* [EXERCISE DETAILS]
In the entries below, the lines from the one with "ou la durée" through the one with "sont faites de" are to be copied exactly; both ends count.

______________________________

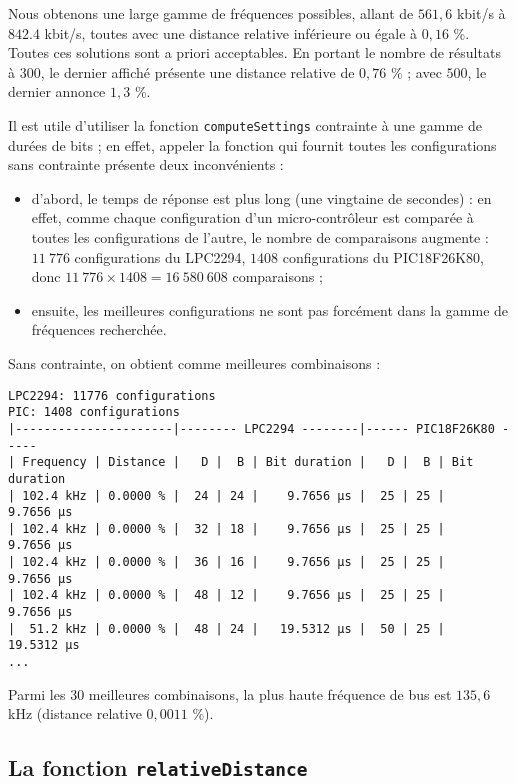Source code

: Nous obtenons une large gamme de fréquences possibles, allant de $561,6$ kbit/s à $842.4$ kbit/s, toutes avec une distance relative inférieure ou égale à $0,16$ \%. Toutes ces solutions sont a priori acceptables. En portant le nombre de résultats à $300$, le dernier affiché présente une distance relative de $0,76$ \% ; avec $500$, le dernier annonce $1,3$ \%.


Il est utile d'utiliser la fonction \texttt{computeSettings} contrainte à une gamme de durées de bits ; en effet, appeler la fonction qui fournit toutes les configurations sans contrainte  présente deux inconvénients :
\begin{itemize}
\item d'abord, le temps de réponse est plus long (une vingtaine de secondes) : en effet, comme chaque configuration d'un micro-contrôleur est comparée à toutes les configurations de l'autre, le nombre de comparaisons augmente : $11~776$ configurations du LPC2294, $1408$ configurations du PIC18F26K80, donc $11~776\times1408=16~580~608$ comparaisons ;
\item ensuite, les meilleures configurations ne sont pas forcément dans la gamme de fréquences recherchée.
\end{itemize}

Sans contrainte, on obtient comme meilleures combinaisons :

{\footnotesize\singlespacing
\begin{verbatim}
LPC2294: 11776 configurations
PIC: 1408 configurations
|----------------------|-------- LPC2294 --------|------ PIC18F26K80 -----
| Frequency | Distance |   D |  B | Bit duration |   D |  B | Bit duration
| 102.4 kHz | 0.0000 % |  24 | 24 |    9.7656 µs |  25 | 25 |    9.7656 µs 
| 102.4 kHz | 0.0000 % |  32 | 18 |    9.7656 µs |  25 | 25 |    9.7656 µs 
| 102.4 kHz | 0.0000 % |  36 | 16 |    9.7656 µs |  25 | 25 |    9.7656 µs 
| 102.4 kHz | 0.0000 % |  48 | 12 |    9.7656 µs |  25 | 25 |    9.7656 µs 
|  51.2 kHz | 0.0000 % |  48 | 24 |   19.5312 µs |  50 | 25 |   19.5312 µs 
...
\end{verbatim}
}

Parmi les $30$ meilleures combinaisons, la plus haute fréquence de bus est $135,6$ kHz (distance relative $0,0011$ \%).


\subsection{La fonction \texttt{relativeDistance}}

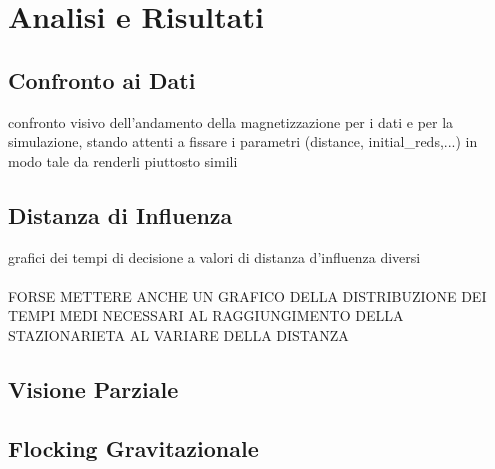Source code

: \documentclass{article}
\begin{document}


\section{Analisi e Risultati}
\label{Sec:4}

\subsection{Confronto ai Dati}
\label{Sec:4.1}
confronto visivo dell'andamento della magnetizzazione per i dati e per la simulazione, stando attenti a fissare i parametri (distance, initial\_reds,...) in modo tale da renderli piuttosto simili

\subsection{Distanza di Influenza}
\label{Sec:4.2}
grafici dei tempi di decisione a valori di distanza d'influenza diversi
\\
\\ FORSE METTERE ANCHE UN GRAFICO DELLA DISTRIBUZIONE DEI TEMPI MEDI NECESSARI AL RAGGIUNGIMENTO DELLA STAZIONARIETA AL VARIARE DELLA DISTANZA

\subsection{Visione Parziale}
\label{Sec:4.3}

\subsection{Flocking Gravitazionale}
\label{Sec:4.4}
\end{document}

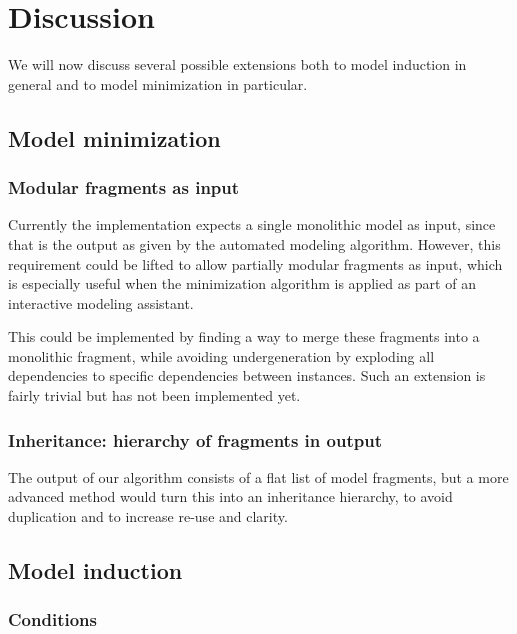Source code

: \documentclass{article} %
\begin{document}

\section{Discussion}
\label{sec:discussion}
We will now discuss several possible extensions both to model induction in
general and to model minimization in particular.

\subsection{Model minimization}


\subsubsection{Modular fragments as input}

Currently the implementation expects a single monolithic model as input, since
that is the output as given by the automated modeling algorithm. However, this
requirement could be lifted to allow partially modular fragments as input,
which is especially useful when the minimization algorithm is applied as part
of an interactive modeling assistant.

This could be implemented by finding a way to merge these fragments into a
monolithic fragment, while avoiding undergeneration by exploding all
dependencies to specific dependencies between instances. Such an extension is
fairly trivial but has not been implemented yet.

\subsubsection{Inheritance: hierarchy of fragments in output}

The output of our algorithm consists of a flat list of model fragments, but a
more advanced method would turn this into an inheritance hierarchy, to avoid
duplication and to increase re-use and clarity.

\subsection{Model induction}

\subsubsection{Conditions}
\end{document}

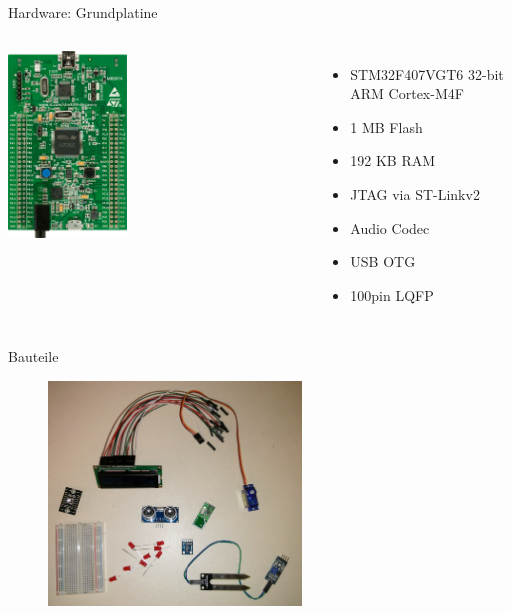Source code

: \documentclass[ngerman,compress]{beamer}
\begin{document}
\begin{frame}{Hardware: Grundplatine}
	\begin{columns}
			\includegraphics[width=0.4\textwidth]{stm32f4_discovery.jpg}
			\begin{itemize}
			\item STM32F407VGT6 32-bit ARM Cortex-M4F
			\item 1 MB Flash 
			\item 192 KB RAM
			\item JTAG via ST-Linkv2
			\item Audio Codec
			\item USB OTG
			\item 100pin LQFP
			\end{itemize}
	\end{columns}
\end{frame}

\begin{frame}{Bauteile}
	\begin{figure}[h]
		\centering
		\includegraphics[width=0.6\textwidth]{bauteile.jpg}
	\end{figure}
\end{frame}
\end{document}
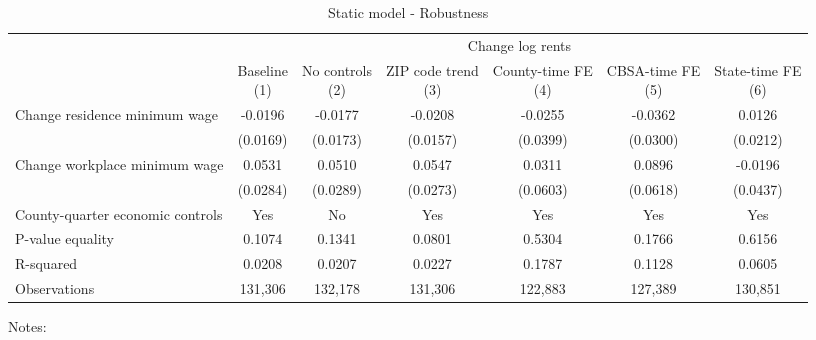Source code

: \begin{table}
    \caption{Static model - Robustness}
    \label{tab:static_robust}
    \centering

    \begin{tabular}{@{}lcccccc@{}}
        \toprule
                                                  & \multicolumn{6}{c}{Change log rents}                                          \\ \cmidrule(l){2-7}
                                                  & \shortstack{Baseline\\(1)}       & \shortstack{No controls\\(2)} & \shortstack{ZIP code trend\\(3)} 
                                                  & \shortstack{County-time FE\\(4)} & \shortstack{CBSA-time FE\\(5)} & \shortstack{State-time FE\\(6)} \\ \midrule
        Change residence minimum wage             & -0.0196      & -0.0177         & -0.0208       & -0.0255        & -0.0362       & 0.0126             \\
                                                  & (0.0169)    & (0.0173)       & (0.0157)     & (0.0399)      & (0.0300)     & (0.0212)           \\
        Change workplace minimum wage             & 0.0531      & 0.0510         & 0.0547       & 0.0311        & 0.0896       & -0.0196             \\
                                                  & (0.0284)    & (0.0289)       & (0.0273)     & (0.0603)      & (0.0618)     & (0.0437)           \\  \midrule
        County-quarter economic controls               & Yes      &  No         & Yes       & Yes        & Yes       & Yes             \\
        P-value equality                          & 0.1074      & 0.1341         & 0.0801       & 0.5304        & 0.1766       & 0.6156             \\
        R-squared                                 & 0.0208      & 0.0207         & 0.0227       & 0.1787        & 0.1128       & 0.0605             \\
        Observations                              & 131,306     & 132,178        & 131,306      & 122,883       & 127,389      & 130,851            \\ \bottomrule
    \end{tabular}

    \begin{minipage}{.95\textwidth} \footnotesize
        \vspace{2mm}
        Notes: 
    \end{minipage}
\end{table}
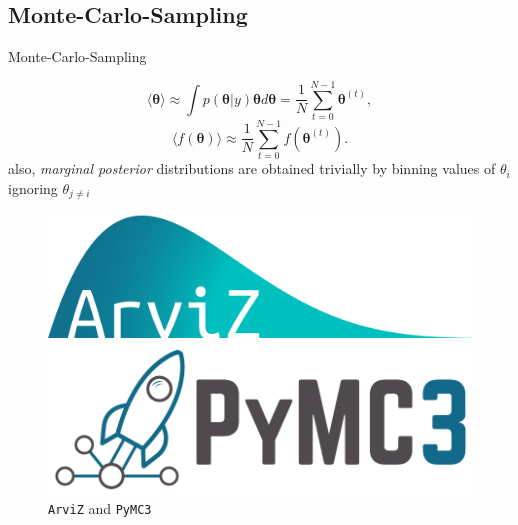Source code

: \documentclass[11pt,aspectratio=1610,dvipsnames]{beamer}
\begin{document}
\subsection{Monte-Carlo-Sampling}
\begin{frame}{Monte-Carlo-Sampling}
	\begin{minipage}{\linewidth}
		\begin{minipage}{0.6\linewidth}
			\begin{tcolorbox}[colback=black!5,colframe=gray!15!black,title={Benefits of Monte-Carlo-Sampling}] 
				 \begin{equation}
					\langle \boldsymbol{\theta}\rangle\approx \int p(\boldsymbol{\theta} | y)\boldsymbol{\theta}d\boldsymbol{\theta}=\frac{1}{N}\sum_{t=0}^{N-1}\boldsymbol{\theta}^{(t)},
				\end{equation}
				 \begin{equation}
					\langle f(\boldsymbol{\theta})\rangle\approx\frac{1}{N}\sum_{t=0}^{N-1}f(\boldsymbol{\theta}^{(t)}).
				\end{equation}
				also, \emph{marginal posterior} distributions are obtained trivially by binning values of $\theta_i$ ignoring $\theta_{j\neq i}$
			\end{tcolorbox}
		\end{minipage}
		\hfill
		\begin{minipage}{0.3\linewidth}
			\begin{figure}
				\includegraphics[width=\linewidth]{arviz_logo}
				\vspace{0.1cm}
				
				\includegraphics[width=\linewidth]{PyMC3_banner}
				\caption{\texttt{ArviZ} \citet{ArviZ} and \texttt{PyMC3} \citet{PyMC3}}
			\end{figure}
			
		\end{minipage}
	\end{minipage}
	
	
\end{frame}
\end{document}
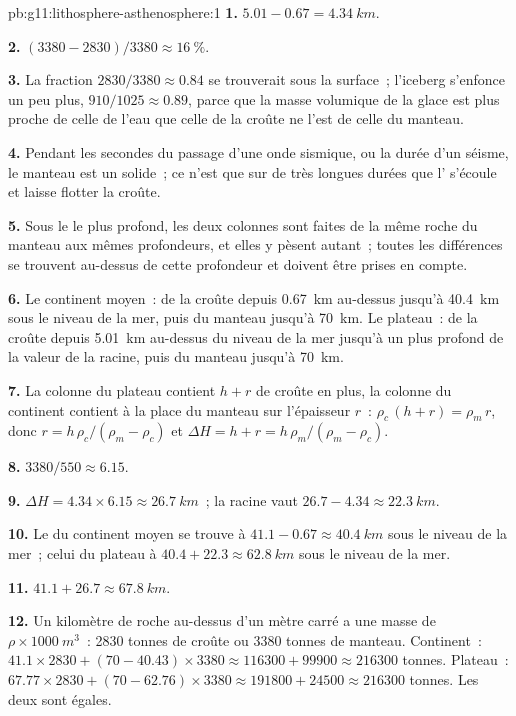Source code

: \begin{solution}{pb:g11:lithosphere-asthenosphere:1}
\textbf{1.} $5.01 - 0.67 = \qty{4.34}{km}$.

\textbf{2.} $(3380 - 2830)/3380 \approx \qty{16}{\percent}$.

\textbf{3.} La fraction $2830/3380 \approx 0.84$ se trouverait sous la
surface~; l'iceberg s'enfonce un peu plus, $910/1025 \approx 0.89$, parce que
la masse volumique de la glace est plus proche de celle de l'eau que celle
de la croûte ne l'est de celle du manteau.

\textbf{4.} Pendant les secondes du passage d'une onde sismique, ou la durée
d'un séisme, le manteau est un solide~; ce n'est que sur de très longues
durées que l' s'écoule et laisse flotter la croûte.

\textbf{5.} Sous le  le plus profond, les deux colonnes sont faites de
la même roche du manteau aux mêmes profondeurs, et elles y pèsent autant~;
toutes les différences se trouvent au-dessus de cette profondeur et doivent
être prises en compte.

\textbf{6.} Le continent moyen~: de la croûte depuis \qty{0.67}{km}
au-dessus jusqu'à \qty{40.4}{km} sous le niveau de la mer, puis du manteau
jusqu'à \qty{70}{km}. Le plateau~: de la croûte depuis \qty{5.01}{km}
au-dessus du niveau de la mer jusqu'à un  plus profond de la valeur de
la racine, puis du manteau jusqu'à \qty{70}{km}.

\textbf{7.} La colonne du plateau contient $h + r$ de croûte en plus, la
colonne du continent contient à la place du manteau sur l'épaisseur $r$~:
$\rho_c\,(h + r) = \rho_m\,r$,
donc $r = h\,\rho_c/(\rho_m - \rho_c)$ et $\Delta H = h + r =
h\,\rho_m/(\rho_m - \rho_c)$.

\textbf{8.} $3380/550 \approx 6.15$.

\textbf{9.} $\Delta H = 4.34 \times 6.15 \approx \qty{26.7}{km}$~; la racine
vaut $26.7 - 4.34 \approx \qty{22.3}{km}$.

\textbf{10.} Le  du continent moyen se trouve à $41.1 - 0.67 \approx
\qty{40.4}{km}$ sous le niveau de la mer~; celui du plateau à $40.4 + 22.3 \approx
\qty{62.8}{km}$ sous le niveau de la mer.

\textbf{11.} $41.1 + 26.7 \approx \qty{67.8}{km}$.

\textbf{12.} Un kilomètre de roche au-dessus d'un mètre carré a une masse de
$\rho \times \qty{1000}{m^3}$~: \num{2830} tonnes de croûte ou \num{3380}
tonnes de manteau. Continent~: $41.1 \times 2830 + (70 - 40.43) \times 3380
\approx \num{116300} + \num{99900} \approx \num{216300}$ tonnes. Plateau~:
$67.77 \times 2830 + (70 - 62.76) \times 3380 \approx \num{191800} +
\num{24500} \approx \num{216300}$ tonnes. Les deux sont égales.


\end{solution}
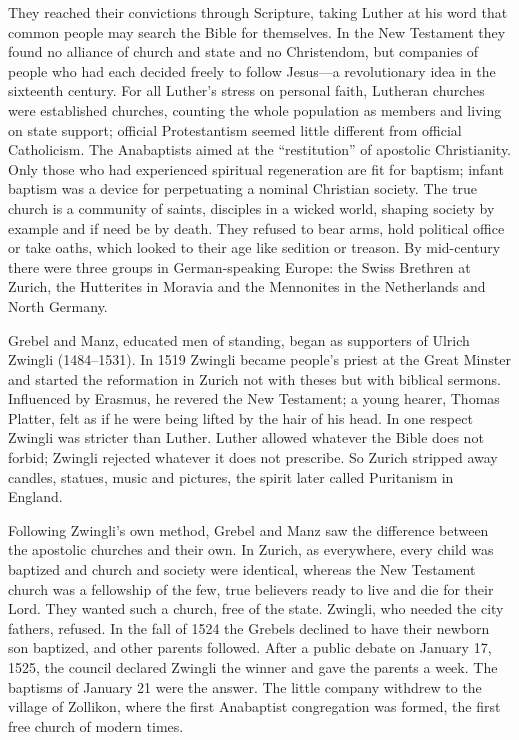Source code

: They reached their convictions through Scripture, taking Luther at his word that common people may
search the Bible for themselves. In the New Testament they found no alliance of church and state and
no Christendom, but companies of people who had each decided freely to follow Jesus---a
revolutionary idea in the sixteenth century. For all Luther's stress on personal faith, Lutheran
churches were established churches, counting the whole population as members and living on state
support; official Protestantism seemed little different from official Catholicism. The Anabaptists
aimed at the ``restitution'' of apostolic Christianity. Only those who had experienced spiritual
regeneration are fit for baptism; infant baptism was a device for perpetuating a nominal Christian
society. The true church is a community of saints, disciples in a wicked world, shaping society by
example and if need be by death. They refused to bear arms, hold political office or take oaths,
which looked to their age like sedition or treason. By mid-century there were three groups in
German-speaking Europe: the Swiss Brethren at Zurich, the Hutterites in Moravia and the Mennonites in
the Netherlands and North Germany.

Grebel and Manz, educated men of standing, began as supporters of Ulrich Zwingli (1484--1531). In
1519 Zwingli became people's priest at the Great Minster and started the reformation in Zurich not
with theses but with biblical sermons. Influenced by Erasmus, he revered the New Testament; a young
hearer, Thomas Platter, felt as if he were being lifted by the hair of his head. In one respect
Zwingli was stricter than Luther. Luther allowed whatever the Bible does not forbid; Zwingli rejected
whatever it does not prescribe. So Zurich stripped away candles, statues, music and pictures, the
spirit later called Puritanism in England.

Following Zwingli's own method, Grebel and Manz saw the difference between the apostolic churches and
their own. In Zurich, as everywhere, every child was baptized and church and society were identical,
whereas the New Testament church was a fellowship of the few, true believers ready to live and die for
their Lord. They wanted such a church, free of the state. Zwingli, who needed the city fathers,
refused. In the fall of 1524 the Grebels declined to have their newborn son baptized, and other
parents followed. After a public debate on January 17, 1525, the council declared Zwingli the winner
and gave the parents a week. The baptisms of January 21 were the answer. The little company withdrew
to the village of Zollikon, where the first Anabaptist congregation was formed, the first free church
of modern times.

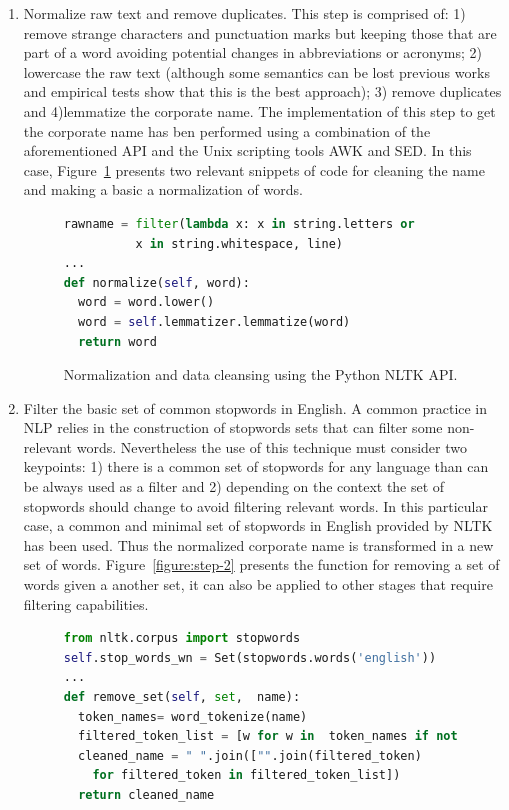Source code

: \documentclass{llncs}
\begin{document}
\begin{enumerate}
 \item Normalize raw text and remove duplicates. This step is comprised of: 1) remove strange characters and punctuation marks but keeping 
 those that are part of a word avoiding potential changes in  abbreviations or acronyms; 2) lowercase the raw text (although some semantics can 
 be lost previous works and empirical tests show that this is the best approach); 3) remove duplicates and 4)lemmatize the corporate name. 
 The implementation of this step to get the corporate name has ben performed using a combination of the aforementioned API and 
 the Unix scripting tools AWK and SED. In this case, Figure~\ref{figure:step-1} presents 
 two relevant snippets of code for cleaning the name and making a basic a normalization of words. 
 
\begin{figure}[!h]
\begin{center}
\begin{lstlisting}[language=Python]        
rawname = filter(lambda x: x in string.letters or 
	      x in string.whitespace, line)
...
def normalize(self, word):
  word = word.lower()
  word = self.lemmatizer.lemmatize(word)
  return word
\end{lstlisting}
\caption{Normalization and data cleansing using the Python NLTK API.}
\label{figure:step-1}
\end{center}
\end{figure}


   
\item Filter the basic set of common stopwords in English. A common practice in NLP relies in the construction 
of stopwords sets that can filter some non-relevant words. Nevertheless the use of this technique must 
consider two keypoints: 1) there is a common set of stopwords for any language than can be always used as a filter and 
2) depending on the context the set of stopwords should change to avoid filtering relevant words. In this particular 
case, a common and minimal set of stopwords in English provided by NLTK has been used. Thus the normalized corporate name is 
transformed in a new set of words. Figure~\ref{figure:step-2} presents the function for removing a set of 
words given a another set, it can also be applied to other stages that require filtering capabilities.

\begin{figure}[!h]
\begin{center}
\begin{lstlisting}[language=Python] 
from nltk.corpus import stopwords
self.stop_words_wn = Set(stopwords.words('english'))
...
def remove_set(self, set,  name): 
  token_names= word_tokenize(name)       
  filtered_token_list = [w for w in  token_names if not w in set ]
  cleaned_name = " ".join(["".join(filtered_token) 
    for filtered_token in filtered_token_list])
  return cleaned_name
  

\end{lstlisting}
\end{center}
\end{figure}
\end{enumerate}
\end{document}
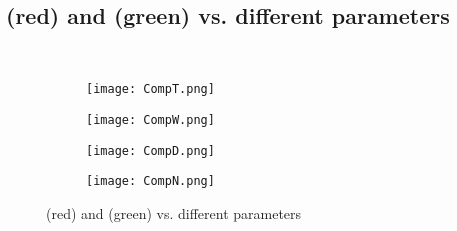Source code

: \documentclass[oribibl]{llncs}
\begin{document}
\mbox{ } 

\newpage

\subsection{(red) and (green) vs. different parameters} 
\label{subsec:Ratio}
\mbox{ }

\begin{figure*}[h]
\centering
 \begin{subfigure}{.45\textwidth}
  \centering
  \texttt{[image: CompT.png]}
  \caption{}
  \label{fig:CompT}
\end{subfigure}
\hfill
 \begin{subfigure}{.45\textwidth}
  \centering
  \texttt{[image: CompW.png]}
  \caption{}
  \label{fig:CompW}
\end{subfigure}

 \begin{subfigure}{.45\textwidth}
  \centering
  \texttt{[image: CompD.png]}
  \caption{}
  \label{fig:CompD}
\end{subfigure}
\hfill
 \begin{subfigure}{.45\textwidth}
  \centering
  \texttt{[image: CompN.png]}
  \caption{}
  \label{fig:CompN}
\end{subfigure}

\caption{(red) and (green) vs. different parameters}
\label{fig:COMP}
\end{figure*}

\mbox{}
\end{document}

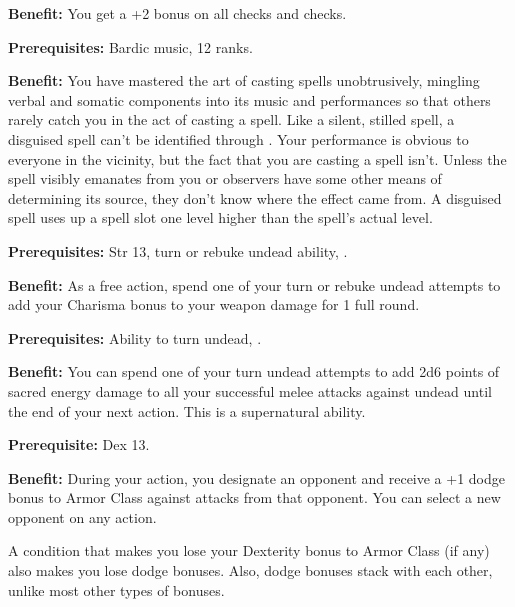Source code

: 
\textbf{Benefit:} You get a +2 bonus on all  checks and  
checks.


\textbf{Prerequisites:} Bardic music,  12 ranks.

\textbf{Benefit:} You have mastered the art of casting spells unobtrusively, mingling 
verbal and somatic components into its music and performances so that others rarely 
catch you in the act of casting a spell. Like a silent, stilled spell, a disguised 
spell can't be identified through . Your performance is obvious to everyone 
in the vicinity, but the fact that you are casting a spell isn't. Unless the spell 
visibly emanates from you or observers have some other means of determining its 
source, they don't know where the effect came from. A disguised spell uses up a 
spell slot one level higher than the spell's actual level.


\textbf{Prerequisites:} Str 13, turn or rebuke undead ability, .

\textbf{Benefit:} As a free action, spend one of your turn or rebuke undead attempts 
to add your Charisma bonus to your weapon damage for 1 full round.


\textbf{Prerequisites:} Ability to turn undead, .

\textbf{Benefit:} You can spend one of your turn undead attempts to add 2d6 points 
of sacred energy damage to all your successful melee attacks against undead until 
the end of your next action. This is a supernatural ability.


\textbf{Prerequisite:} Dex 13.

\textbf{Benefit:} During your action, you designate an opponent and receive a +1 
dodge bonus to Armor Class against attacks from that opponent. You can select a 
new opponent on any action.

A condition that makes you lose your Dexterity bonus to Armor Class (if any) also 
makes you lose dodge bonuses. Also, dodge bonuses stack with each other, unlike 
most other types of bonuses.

______________________________

* [ANSWER TO THIS EXERCISE]
\textbf{4.} Pendant les secondes du passage d'une onde sismique, ou la durée
d'un séisme, le manteau est un solide~; ce n'est que sur de très longues
durées que l' s'écoule et laisse flotter la croûte.

\textbf{5.} Sous le  le plus profond, les deux colonnes sont faites de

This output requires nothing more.